Pictures paired with source code:
==================================================

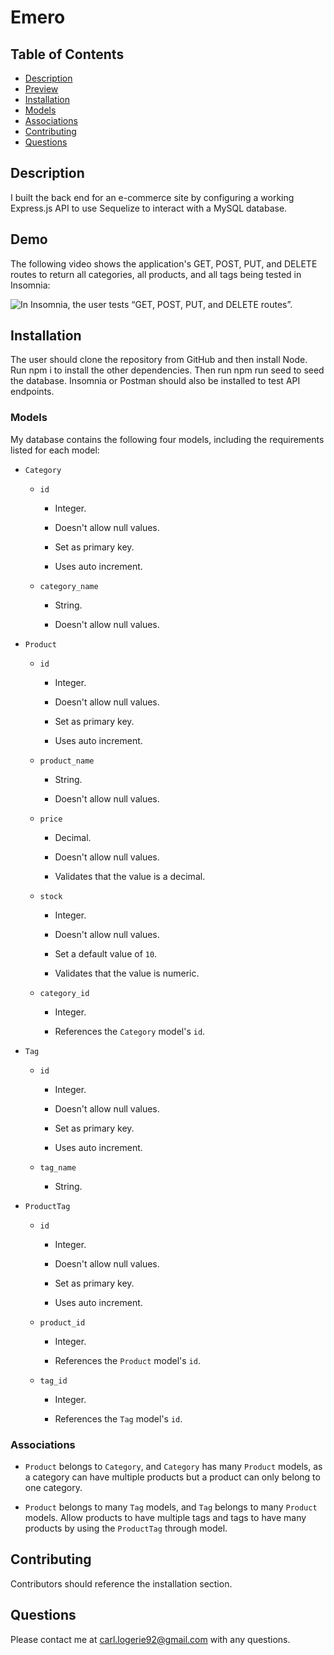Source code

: # Emero

## Table of Contents
* [Description](#description)
* [Preview](#preview)
* [Installation](#installation)
* [Models](#models)
* [Associations](#associations)
* [Contributing](#contributing)
* [Questions](#questions)

## Description

I built the back end for an e-commerce site by configuring a working Express.js API to use Sequelize to interact with a MySQL database.

## Demo

The following video shows the application's GET, POST, PUT, and DELETE routes to return all categories, all products, and all tags being tested in Insomnia:

![In Insomnia, the user tests “GET, POST, PUT, and DELETE routes”.](https://drive.google.com/file/d/18rZz6oNMgsUMHe2hRTRK31uA3Y_08qdd/view)

## Installation 
The user should clone the repository from GitHub and then install Node. Run npm i to install the other dependencies. Then run npm run seed to seed the database. Insomnia or Postman should also be installed to test API endpoints. 


### Models

My database contains the following four models, including the requirements listed for each model:

* `Category`

  * `id`

    * Integer.
  
    * Doesn't allow null values.
  
    * Set as primary key.
  
    * Uses auto increment.

  * `category_name`
  
    * String.
  
    * Doesn't allow null values.

* `Product`

  * `id`
  
    * Integer.
  
    * Doesn't allow null values.
  
    * Set as primary key.
  
    * Uses auto increment.

  * `product_name`
  
    * String.
  
    * Doesn't allow null values.

  * `price`
  
    * Decimal.
  
    * Doesn't allow null values.
  
    * Validates that the value is a decimal.

  * `stock`
  
    * Integer.
  
    * Doesn't allow null values.
  
    * Set a default value of `10`.
  
    * Validates that the value is numeric.

  * `category_id`
  
    * Integer.
  
    * References the `Category` model's `id`.

* `Tag`

  * `id`
  
    * Integer.
  
    * Doesn't allow null values.
  
    * Set as primary key.
  
    * Uses auto increment.

  * `tag_name`
  
    * String.

* `ProductTag`

  * `id`

    * Integer.

    * Doesn't allow null values.

    * Set as primary key.

    * Uses auto increment.

  * `product_id`

    * Integer.

    * References the `Product` model's `id`.

  * `tag_id`

    * Integer.

    * References the `Tag` model's `id`.

### Associations

* `Product` belongs to `Category`, and `Category` has many `Product` models, as a category can have multiple products but a product can only belong to one category.

* `Product` belongs to many `Tag` models, and `Tag` belongs to many `Product` models. Allow products to have multiple tags and tags to have many products by using the `ProductTag` through model.

## Contributing 
Contributors should reference the installation section.  

## Questions
Please contact me at carl.logerie92@gmail.com with any questions.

==================================================

**TASK REQUIREMENTS:**
No pictures go in the copy. Set down all the data exactly.

**EXPECTED OUTPUT:**
Source code

: # Emero

## Table of Contents
* [Description](#description)
* [Preview](#preview)
* [Installation](#installation)
* [Models](#models)
* [Associations](#associations)
* [Contributing](#contributing)
* [Questions](#questions)

## Description

I built the back end for an e-commerce site by configuring a working Express.js API to use Sequelize to interact with a MySQL database.

## Demo

The following video shows the application's GET, POST, PUT, and DELETE routes to return all categories, all products, and all tags being tested in Insomnia:

![In Insomnia, the user tests “GET, POST, PUT, and DELETE routes”.](https://drive.google.com/file/d/18rZz6oNMgsUMHe2hRTRK31uA3Y_08qdd/view)

## Installation 
The user should clone the repository from GitHub and then install Node. Run npm i to install the other dependencies. Then run npm run seed to seed the database. Insomnia or Postman should also be installed to test API endpoints. 


### Models

My database contains the following four models, including the requirements listed for each model:

* `Category`

  * `id`

    * Integer.
  
    * Doesn't allow null values.
  
    * Set as primary key.
  
    * Uses auto increment.

  * `category_name`
  
    * String.
  
    * Doesn't allow null values.

* `Product`

  * `id`
  
    * Integer.
  
    * Doesn't allow null values.
  
    * Set as primary key.
  
    * Uses auto increment.

  * `product_name`
  
    * String.
  
    * Doesn't allow null values.

  * `price`
  
    * Decimal.
  
    * Doesn't allow null values.
  
    * Validates that the value is a decimal.

  * `stock`
  
    * Integer.
  
    * Doesn't allow null values.
  
    * Set a default value of `10`.
  
    * Validates that the value is numeric.

  * `category_id`
  
    * Integer.
  
    * References the `Category` model's `id`.

* `Tag`

  * `id`
  
    * Integer.
  
    * Doesn't allow null values.
  
    * Set as primary key.
  
    * Uses auto increment.

  * `tag_name`
  
    * String.

* `ProductTag`

  * `id`

    * Integer.

    * Doesn't allow null values.

    * Set as primary key.

    * Uses auto increment.

  * `product_id`

    * Integer.

    * References the `Product` model's `id`.

  * `tag_id`

    * Integer.

    * References the `Tag` model's `id`.

### Associations

* `Product` belongs to `Category`, and `Category` has many `Product` models, as a category can have multiple products but a product can only belong to one category.

* `Product` belongs to many `Tag` models, and `Tag` belongs to many `Product` models. Allow products to have multiple tags and tags to have many products by using the `ProductTag` through model.

## Contributing 
Contributors should reference the installation section.  

## Questions
Please contact me at carl.logerie92@gmail.com with any questions.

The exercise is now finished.